On my drive into the office I was listening to the audio CD from July’s Success Magazine and I heard it again, “Marketing and advertising practices in such things as broadcast and radio are quickly becoming a thing of the past.” It’s true that traditional TV advertising is in a decline thanks to TiVo and the recent popularity of online videos, streaming content and mobile devices. However, even as the “second screen” phenomenon explodes, TV advertisements still reign.
Before marketers pull DRTV advertising, they should wait for things to play out. With a lot of recent attention on multi-screen devices (e.g., tablets, smart phones, etc.) and the growing number of people who multi-task between these while watching TV, one might think it makes sense to pull dollars away from direct response TV advertising.
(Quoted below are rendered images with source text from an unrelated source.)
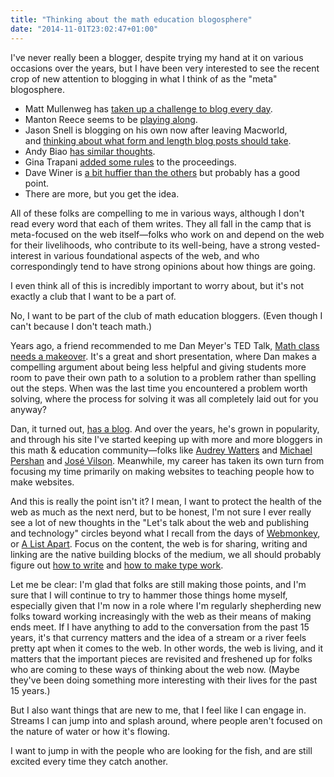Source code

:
 ```yaml
---
title: "Thinking about the math education blogosphere"
date: "2014-11-01T23:02:47+01:00"
---
```


I've never really been a blogger, despite trying my hand at it on various occasions over the years, but I have been very interested to see the recent crop of new attention to blogging in what I think of as the "meta" blogosphere.

<ul>
    <li>Matt Mullenweg has <a href="http://ma.tt/2014/10/streak/">taken up a challenge to blog every day</a>.</li>
    <li>Manton Reece seems to be <a href="http://www.manton.org/2014/10/blogging-every-day.html">playing along</a>.</li>
    <li>Jason Snell is blogging on his own now after leaving Macworld, and <a href="http://sixcolors.com/post/2014/10/bigger-than-a-tweet/">thinking about what form and length blog posts should take</a>.</li>
    <li>Andy Biao <a href="http://waxy.org/2014/10/middling/">has similar thoughts</a>.</li>
    <li>Gina Trapani <a href="http://scribbling.net/2014/10/16/short-form-blogging/">added some rules</a> to the proceedings.</li>
    <li>Dave Winer is <a href="http://scripting.com/2014/09/28/myManifestoForWebWriting.html">a bit huffier than the others</a> but probably has a good point.</li>
    <li>There are more, but you get the idea.</li>
</ul>

All of these folks are compelling to me in various ways, although I don't read every word that each of them writes. They all fall in the camp that is meta-focused on the web itself—folks who work on and depend on the web for their livelihoods, who contribute to its well-being, have a strong vested-interest in various foundational aspects of the web, and who correspondingly tend to have strong opinions about how things are going.

I even think all of this is incredibly important to worry about, but it's not exactly a club that I want to be a part of.

No, I want to be part of the club of math education bloggers. (Even though I can't because I don't teach math.)

Years ago, a friend recommended to me Dan Meyer's TED Talk, <a href="http://www.ted.com/talks/dan_meyer_math_curriculum_makeover">Math class needs a makeover</a>. It's a great and short presentation, where Dan makes a compelling argument about being less helpful and giving students more room to pave their own path to a solution to a problem rather than spelling out the steps. When was the last time you encountered a problem worth solving, where the process for solving it was all completely laid out for you anyway?

Dan, it turned out, <a href="http://blog.mrmeyer.com">has a blog</a>. And over the years, he's grown in popularity, and through his site I've started keeping up with more and more bloggers in this math &amp; education community—folks like <a href="http://www.hackeducation.com">Audrey Watters</a> and <a href="http://rationalexpressions.blogspot.com">Michael Pershan</a> and <a href="http://thejosevilson.com">José Vilson</a>. Meanwhile, my career has taken its own turn from focusing my time primarily on making websites to teaching people how to make websites.

And this is really the point isn't it? I mean, I want to protect the health of the web as much as the next nerd, but to be honest, I'm not sure I ever really see a lot of new thoughts in the "Let's talk about the web and publishing and technology" circles beyond what I recall from the days of <a href="https://web.archive.org/web/19990915092410/http://www.hotwired.com/webmonkey/98/07/index0a.html?tw=design">Webmonkey</a>, or <a href="http://alistapart.com/article/writing-for-the-web">A List Apart</a>. Focus on the content, the web is for sharing, writing and linking are the native building blocks of the medium, we all should probably figure out <a href="http://aworkinglibrary.com/reading/bird-by-bird/">how to write</a> and <a href="http://practicaltypography.com/typography-in-ten-minutes.html">how to make type work</a>.

Let me be clear: I'm glad that folks are still making those points, and I'm sure that I will continue to try to hammer those things home myself, especially given that I'm now in a role where I'm regularly shepherding new folks toward working increasingly with the web as their means of making ends meet. If I have anything to add to the conversation from the past 15 years, it's that currency matters and the idea of a stream or a river feels pretty apt when it comes to the web. In other words, the web is living, and it matters that the important pieces are revisited and freshened up for folks who are coming to these ways of thinking about the web now. (Maybe they've been doing something more interesting with their lives for the past 15 years.)

But I also want things that are new to me, that I feel like I can engage in. Streams I can jump into and splash around, where people aren't focused on the nature of water or how it's flowing.

I want to jump in with the people who are looking for the fish, and are still excited every time they catch another.
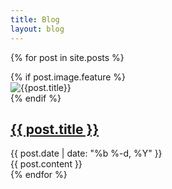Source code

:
 ```yaml
---
title: Blog
layout: blog
---
```


<!-- This loops through the paginated posts -->
{% for post in site.posts %}
  <div class="article-wrapper z-depth-1 white">
    {% if post.image.feature %}
      <div class="feature-image">
        <img src="{{site.url}}/images/{{post.image.feature}}" alt="{{post.title}}">
      </div>
    {% endif %}
    <article class="flow-text">
      <h1><a href="{{ post.url }}">{{ post.title }}</a></h1>
      <span class="post-meta"><time datetime="{{ post.date | date_to_xmlschema }}" itemprop="datePublished">{{ post.date | date: "%b %-d, %Y" }}</time></span>
      <div class="content {{post.layout}}">
        {{ post.content }}
      </div>
    </article>
  </div>
{% endfor %}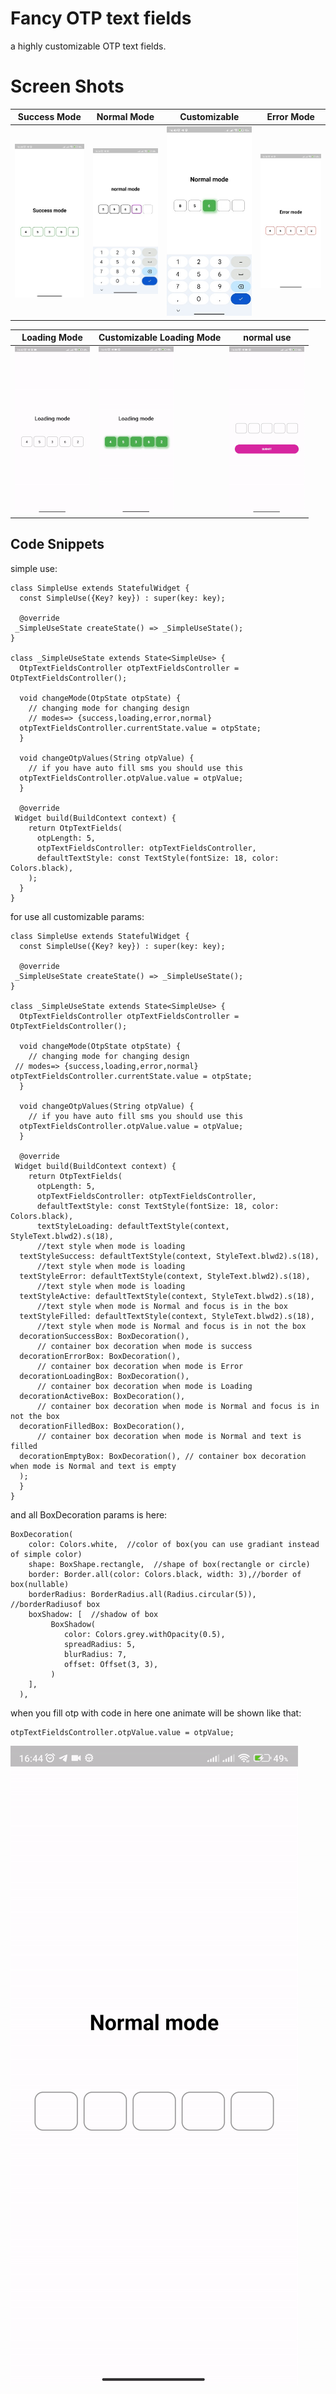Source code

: # Fancy OTP text fields

a highly customizable OTP text fields.


# Screen Shots
 | Success Mode                                                                                 | Normal Mode                                                                                  | Customizable                                                                                 | Error Mode                                                                                   |
|----------------------------------------------------------------------------------------------|----------------------------------------------------------------------------------------------|----------------------------------------------------------------------------------------------|----------------------------------------------------------------------------------------------|
| ![Screen1](https://github.com/mohamad72/otp_text_fields/blob/master/screenShots/screen1.jpg) | ![Screen2](https://github.com/mohamad72/otp_text_fields/blob/master/screenShots/screen2.jpg) | ![Screen3](https://github.com/mohamad72/otp_text_fields/blob/master/screenShots/screen3.jpg) | ![Screen4](https://github.com/mohamad72/otp_text_fields/blob/master/screenShots/screen4.jpg) |

| Loading Mode                                                                               | Customizable Loading Mode                                                                  | normal use                                                                                 |
|--------------------------------------------------------------------------------------------|--------------------------------------------------------------------------------------------|--------------------------------------------------------------------------------------------|
| ![Video2](https://github.com/mohamad72/otp_text_fields/blob/master/screenShots/Video2.gif) | ![Video1](https://github.com/mohamad72/otp_text_fields/blob/master/screenShots/Video1.gif) | ![Video4](https://github.com/mohamad72/otp_text_fields/blob/master/screenShots/Video4.gif) |

## Code Snippets

simple use:
```
class SimpleUse extends StatefulWidget {  
  const SimpleUse({Key? key}) : super(key: key);  
  
  @override  
 _SimpleUseState createState() => _SimpleUseState();  
}  
  
class _SimpleUseState extends State<SimpleUse> {  
  OtpTextFieldsController otpTextFieldsController = OtpTextFieldsController();  
  
  void changeMode(OtpState otpState) {  
    // changing mode for changing design   
    // modes=> {success,loading,error,normal}  
  otpTextFieldsController.currentState.value = otpState;  
  }  
    
  void changeOtpValues(String otpValue) {  
    // if you have auto fill sms you should use this  
  otpTextFieldsController.otpValue.value = otpValue;  
  }  
  
  @override  
 Widget build(BuildContext context) {  
    return OtpTextFields(  
      otpLength: 5,  
      otpTextFieldsController: otpTextFieldsController,  
      defaultTextStyle: const TextStyle(fontSize: 18, color: Colors.black),  
    );  
  }  
}
```

for use all customizable params:
```
class SimpleUse extends StatefulWidget {  
  const SimpleUse({Key? key}) : super(key: key);  
  
  @override  
 _SimpleUseState createState() => _SimpleUseState();  
}  
  
class _SimpleUseState extends State<SimpleUse> {  
  OtpTextFieldsController otpTextFieldsController = OtpTextFieldsController();  
  
  void changeMode(OtpState otpState) {  
    // changing mode for changing design  
 // modes=> {success,loading,error,normal}  otpTextFieldsController.currentState.value = otpState;  
  }  
  
  void changeOtpValues(String otpValue) {  
    // if you have auto fill sms you should use this  
  otpTextFieldsController.otpValue.value = otpValue;  
  }  
  
  @override  
 Widget build(BuildContext context) {  
    return OtpTextFields(  
      otpLength: 5,  
      otpTextFieldsController: otpTextFieldsController,  
      defaultTextStyle: const TextStyle(fontSize: 18, color: Colors.black),  
      textStyleLoading: defaultTextStyle(context, StyleText.blwd2).s(18),  
      //text style when mode is loading  
  textStyleSuccess: defaultTextStyle(context, StyleText.blwd2).s(18),  
      //text style when mode is loading  
  textStyleError: defaultTextStyle(context, StyleText.blwd2).s(18),  
      //text style when mode is loading  
  textStyleActive: defaultTextStyle(context, StyleText.blwd2).s(18),  
      //text style when mode is Normal and focus is in the box  
  textStyleFilled: defaultTextStyle(context, StyleText.blwd2).s(18),  
      //text style when mode is Normal and focus is in not the box  
  decorationSuccessBox: BoxDecoration(),  
      // container box decoration when mode is success  
  decorationErrorBox: BoxDecoration(),  
      // container box decoration when mode is Error  
  decorationLoadingBox: BoxDecoration(),  
      // container box decoration when mode is Loading  
  decorationActiveBox: BoxDecoration(),  
      // container box decoration when mode is Normal and focus is in not the box  
  decorationFilledBox: BoxDecoration(),  
      // container box decoration when mode is Normal and text is filled  
  decorationEmptyBox: BoxDecoration(), // container box decoration when mode is Normal and text is empty  
  );  
  }  
}
```
and all BoxDecoration params is here:
```
BoxDecoration(  
    color: Colors.white,  //color of box(you can use gradiant instead of simple color)
    shape: BoxShape.rectangle,  //shape of box(rectangle or circle)
    border: Border.all(color: Colors.black, width: 3),//border of box(nullable)
    borderRadius: BorderRadius.all(Radius.circular(5)),  //borderRadiusof box
    boxShadow: [  //shadow of box
         BoxShadow(  
            color: Colors.grey.withOpacity(0.5),  
            spreadRadius: 5,  
            blurRadius: 7,  
            offset: Offset(3, 3),  
         )  
    ],   
  ),
```

when you fill otp with code in here one animate will be shown like that:
```
otpTextFieldsController.otpValue.value = otpValue;  
```

![Video3](https://github.com/mohamad72/otp_text_fields/blob/master/screenShots/video3.gif)
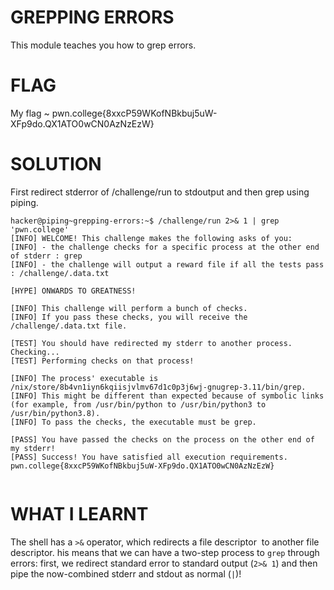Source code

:
# GREPPING ERRORS

This module teaches you how to grep errors.
# FLAG

My flag ~ pwn.college{8xxcP59WKofNBkbuj5uW-XFp9do.QX1ATO0wCN0AzNzEzW}

# SOLUTION

First redirect stderror of /challenge/run to stdoutput and then grep using piping.

```
hacker@piping~grepping-errors:~$ /challenge/run 2>& 1 | grep 'pwn.college'
[INFO] WELCOME! This challenge makes the following asks of you:
[INFO] - the challenge checks for a specific process at the other end of stderr : grep
[INFO] - the challenge will output a reward file if all the tests pass : /challenge/.data.txt

[HYPE] ONWARDS TO GREATNESS!

[INFO] This challenge will perform a bunch of checks.
[INFO] If you pass these checks, you will receive the /challenge/.data.txt file.

[TEST] You should have redirected my stderr to another process. Checking...
[TEST] Performing checks on that process!

[INFO] The process' executable is /nix/store/8b4vn1iyn6kqiisjvlmv67d1c0p3j6wj-gnugrep-3.11/bin/grep.
[INFO] This might be different than expected because of symbolic links (for example, from /usr/bin/python to /usr/bin/python3 to /usr/bin/python3.8).
[INFO] To pass the checks, the executable must be grep.

[PASS] You have passed the checks on the process on the other end of my stderr!
[PASS] Success! You have satisfied all execution requirements.
pwn.college{8xxcP59WKofNBkbuj5uW-XFp9do.QX1ATO0wCN0AzNzEzW}


```

# WHAT I LEARNT

The shell has a `>&` operator, which redirects a file descriptor  to another file descriptor.
his means that we can have a two-step process to `grep` through errors: first, we redirect standard error to standard output (`2>& 1`) and then pipe the now-combined stderr and stdout as normal (`|`)!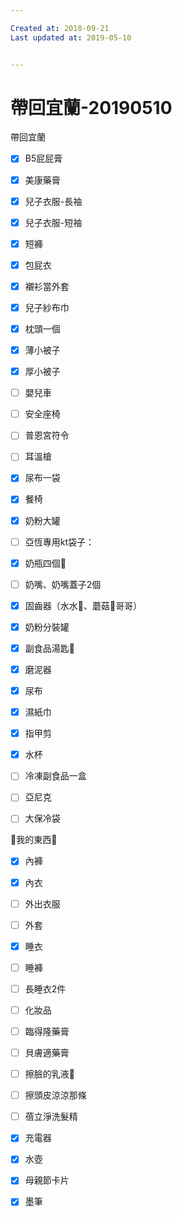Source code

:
 ```yaml
---

Created at: 2018-09-21
Last updated at: 2019-05-10


---
```


# 帶回宜蘭-20190510


帶回宜蘭

- [x] B5屁屁膏
- [x] 美康藥膏
- [x] 兒子衣服-長袖
- [x] 兒子衣服-短袖
- [x] 短褲
- [x] 包屁衣
- [x] 襯衫當外套
- [x] 兒子紗布巾
- [x] 枕頭一個
- [x] 薄小被子
- [x] 厚小被子
- [ ] 嬰兒車
- [ ] 安全座椅
- [ ] 普恩宮符令
- [ ] 耳溫槍
- [x] 尿布一袋
- [x] 餐椅
- [x] 奶粉大罐

- [ ] 亞恆專用kt袋子：
- [x] 奶瓶四個🍼
- [ ] 奶嘴、奶嘴蓋子2個
- [x] 固齒器（水水🐒、蘑菇🍄哥哥）
- [x] 奶粉分裝罐
- [x] 副食品湯匙🥄
- [x] 磨泥器
- [x] 尿布
- [x] 濕紙巾
- [x] 指甲剪
- [x] 水杯

- [ ] 冷凍副食品一盒
- [ ] 亞尼克
- [ ] 大保冷袋

🥨我的東西🥨
- [x] 內褲
- [x] 內衣
- [ ] 外出衣服
- [ ] 外套
- [x] 睡衣
- [ ] 睡褲
- [ ] 長睡衣2件
- [ ] 化妝品
- [ ] 臨得隆藥膏
- [ ] 貝膚適藥膏
- [ ] 擦臉的乳液🧴
- [ ] 擦頭皮涼涼那條
- [ ] 蓓立淨洗髮精
- [x] 充電器
- [x] 水壺
- [x] 母親節卡片
- [x] 墨筆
A May 2012 study from the Internet Advertising Bureau showed that even amidst multi-tasking with other devices, TV gets the most attention from viewers (55%).
The real concern here is that the more gadgets viewers pay attention to, the less they pay attention to TV advertising, especially the marketer’s DRTV ads. One potential benefit from this trend however, is the connection between multi-device ownership, TV ad recall and brand associations. 53% of four-screen users showed an increased ability to recall advertisers. Through all this digital clutter, viewers are less likely to channel surf or skip commercials because they are also on their “second screen” and attention is split to both. Furthermore, the demographic of consumer paying the most attention to advertisers in this setting includes the 18-34 subset; traditionally the group coveted most by marketers.
The takeaway for marketers in the middle of all this technology and change is that it’s still too early to tell. The effectiveness of the second screen, social TV and reward-based viewing are largely unproven as an advertising option for Direct Response. The large flat screen TV in the middle of the living room remains king and content on this device should still be the determining factor for deciding where marketers should reach consumers most effectively.
In other words, it is important to be aware of the changes happening but be cautious. Evaluate whether these new practices make sense in reaching the right people. The ones that are going to buy your product.